Solar, wind and hydroelectric energy are, for all intents and purposes, endlessly renewable. But turbines, photovoltaic panels, lithium batteries and similar machinery needed to turn renewable energy into usable electricity rely on the extraction of minerals and metals that are not only not renewable, but too scarce to meet projected energy demand.

Failure to account for this is a blind-spot that extends beyond green computing to the green tech movement as a whole.

The results show that proven reserves and, in specific cases, resources of several metals are insufficient to build a renewable energy system at the predicted level of global energy demand by 2050...

We show here that even if the energy system was fully renewable, supply constraints on several elements other than carbon would still compel us to reduce our energy demand.

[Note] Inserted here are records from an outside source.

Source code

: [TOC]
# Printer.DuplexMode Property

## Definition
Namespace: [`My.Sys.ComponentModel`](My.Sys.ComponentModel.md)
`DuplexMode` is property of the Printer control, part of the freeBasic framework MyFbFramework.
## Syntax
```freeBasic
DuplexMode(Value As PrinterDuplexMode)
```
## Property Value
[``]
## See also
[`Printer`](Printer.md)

Enough Metals? Resource Constraints to Supply a Fully Renewable Energy System

Green energy is technically much greener than fossil fuel energy and therefore a key tool in our battle against climate change, but at scale, it is not altogether renewable: it merely shifts the supply chain challenges from fossil fuels to minerals and metals.

This is still preferable, minerals and metals, unlike fossil fuels, allowing for recycling and substitution, reducing overall emissions and improving energy resilience. But it is not a magic formula that spares us from the need to reduce our energy consumption. This means that running computing on renewables does not render its energy voraciousness moot, even in an all-renewable utopia.

6. Conclusion

There is so much to learn from some of the applications Bitcoin has pioneered at scale in the area of renewable energy, grid demand management and stranded energy distributed computing. Bitcoin's absolute social utility is debatable, as I discussed in a previous post. But its relative social utility is clearer: there are surely many more socially beneficial applications of computing, and the models of greener distributed computing pioneered by Bitcoin could be harnessed for such applications too.

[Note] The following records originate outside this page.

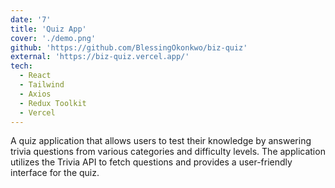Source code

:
 ```yaml
---
date: '7'
title: 'Quiz App'
cover: './demo.png'
github: 'https://github.com/BlessingOkonkwo/biz-quiz'
external: 'https://biz-quiz.vercel.app/'
tech:
  - React
  - Tailwind
  - Axios
  - Redux Toolkit
  - Vercel
---
```


A quiz application that allows users to test their knowledge by answering trivia questions from various categories and difficulty levels. The application utilizes the Trivia API to fetch questions and provides a user-friendly interface for the quiz.
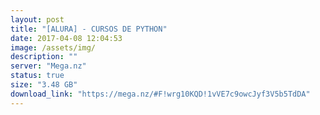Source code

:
 ```yaml
---
layout: post
title: "[ALURA] - CURSOS DE PYTHON"
date: 2017-04-08 12:04:53
image: /assets/img/
description: ""
server: "Mega.nz"
status: true
size: "3.48 GB"
download_link: "https://mega.nz/#F!wrg10KQD!1vVE7c9owcJyf3V5b5TdDA"
---
```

As an example, there is an ongoing project aimed at discovering causal relationships among human genes to improve drug repositioning. Instead of running on a single supercomputer, it is distributing the compute task across a huge network grid of small computers, and has itself raised the possibility of being able to power this network from distributed renewable power generation, although not yet taken steps to make it happen.

If projects such as these, or other volunteer distributed computing projects could be repurposed to run as demand response mechanisms, the benefits could be planetary.

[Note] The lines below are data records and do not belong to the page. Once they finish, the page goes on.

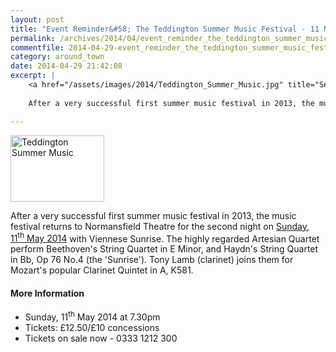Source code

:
 ```yaml
---
layout: post
title: "Event Reminder&#58; The Teddington Summer Music Festival - 11 May 2014"
permalink: /archives/2014/04/event_reminder_the_teddington_summer_music_festiva.html
commentfile: 2014-04-29-event_reminder_the_teddington_summer_music_festiva
category: around_town
date: 2014-04-29 21:42:08
excerpt: |
    <a href="/assets/images/2014/Teddington_Summer_Music.jpg" title="See larger version of - Teddington Summer Music"><img src="/assets/images/2014/Teddington_Summer_Music_thumb.jpg" width="150" height="106" alt="Teddington Summer Music" class="photo right" /></a>
    
    After a very successful first summer music festival in 2013, the music festival returns to Normansfield Theatre for the second night on <a href="https://stmargarets.london/event/concert/200705144420">Sunday, 11<sup>th</sup> May 2014</a> with Viennese Sunrise. The highly regarded Artesian Quartet perform Beethoven's String Quartet in E Minor, and Haydn's String Quartet in Bb, Op 76 No.4 (the 'Sunrise'). Tony Lamb (clarinet) joins them for Mozart's popular Clarinet Quintet in A, K581.

---
```


<a href="/assets/images/2014/Teddington_Summer_Music.jpg" title="See larger version of - Teddington Summer Music"><img src="/assets/images/2014/Teddington_Summer_Music_thumb.jpg" width="150" height="106" alt="Teddington Summer Music" class="photo right" /></a>

After a very successful first summer music festival in 2013, the music festival returns to Normansfield Theatre for the second night on [Sunday, 11<sup>th</sup> May 2014](https://stmargarets.london/event/concert/200705144420) with Viennese Sunrise. The highly regarded Artesian Quartet perform Beethoven's String Quartet in E Minor, and Haydn's String Quartet in Bb, Op 76 No.4 (the 'Sunrise'). Tony Lamb (clarinet) joins them for Mozart's popular Clarinet Quintet in A, K581.

#### More Information

-   Sunday, 11<sup>th</sup> May 2014 at 7.30pm
-   Tickets: £12.50/&pound;10 concessions
-   Tickets on sale now - 0333 1212 300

The challenge is economically incentivising such uses, although there are initiatives already offering potential Proof of Concept in the blockchain space, such as Gridcoin, Curecoin and Foldingcoin. A recent review of similar "added-value" innovations has identified an expansive horizon beyond Bitcoin's trudging consensus algorithms.

Beyond blockchains, mapping the socially beneficial computing use cases that would be an equally good fit, technically and commercially, for distributed power generation and grid participation implementations of carbon responsive computing, is itself an area of research ripe for exploration, which I believe can yield truly transformative fruits.